### PROBLEM STATEMENT
Every line of the entries that holds the word "high" is to be copied.

Plain-text document sources
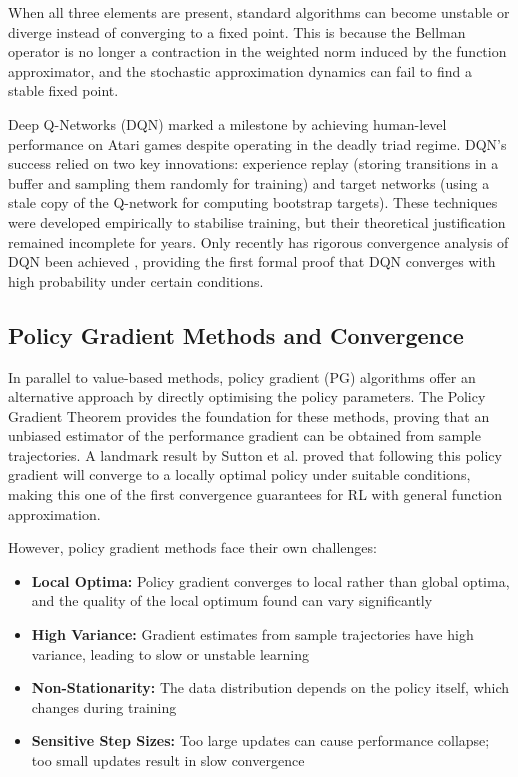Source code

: \documentclass[12pt,a4paper]{report}
\begin{document}
When all three elements are present, standard algorithms can become unstable or diverge instead of converging to a fixed point. This is because the Bellman operator is no longer a contraction in the weighted norm induced by the function approximator, and the stochastic approximation dynamics can fail to find a stable fixed point.

Deep Q-Networks (DQN) \cite{mnih2015humanlevel} marked a milestone by achieving human-level performance on Atari games despite operating in the deadly triad regime. DQN's success relied on two key innovations: experience replay (storing transitions in a buffer and sampling them randomly for training) and target networks (using a stale copy of the Q-network for computing bootstrap targets). These techniques were developed empirically to stabilise training, but their theoretical justification remained incomplete for years. Only recently has rigorous convergence analysis of DQN been achieved \cite{zhang2023convergence}, providing the first formal proof that DQN converges with high probability under certain conditions.

\subsection{Policy Gradient Methods and Convergence}

In parallel to value-based methods, policy gradient (PG) algorithms offer an alternative approach by directly optimising the policy parameters. The Policy Gradient Theorem \cite{sutton1999policy} provides the foundation for these methods, proving that an unbiased estimator of the performance gradient can be obtained from sample trajectories. A landmark result by Sutton et al. \cite{sutton1999policy} proved that following this policy gradient will converge to a locally optimal policy under suitable conditions, making this one of the first convergence guarantees for RL with general function approximation.

However, policy gradient methods face their own challenges:
\begin{itemize}
    \item \textbf{Local Optima:} Policy gradient converges to local rather than global optima, and the quality of the local optimum found can vary significantly
    \item \textbf{High Variance:} Gradient estimates from sample trajectories have high variance, leading to slow or unstable learning
    \item \textbf{Non-Stationarity:} The data distribution depends on the policy itself, which changes during training
    \item \textbf{Sensitive Step Sizes:} Too large updates can cause performance collapse; too small updates result in slow convergence
\end{itemize}
\end{document}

### EXERCISE SOLUTION
Deep Q-Networks (DQN) \cite{mnih2015humanlevel} marked a milestone by achieving human-level performance on Atari games despite operating in the deadly triad regime. DQN's success relied on two key innovations: experience replay (storing transitions in a buffer and sampling them randomly for training) and target networks (using a stale copy of the Q-network for computing bootstrap targets). These techniques were developed empirically to stabilise training, but their theoretical justification remained incomplete for years. Only recently has rigorous convergence analysis of DQN been achieved \cite{zhang2023convergence}, providing the first formal proof that DQN converges with high probability under certain conditions.
    \item \textbf{High Variance:} Gradient estimates from sample trajectories have high variance, leading to slow or unstable learning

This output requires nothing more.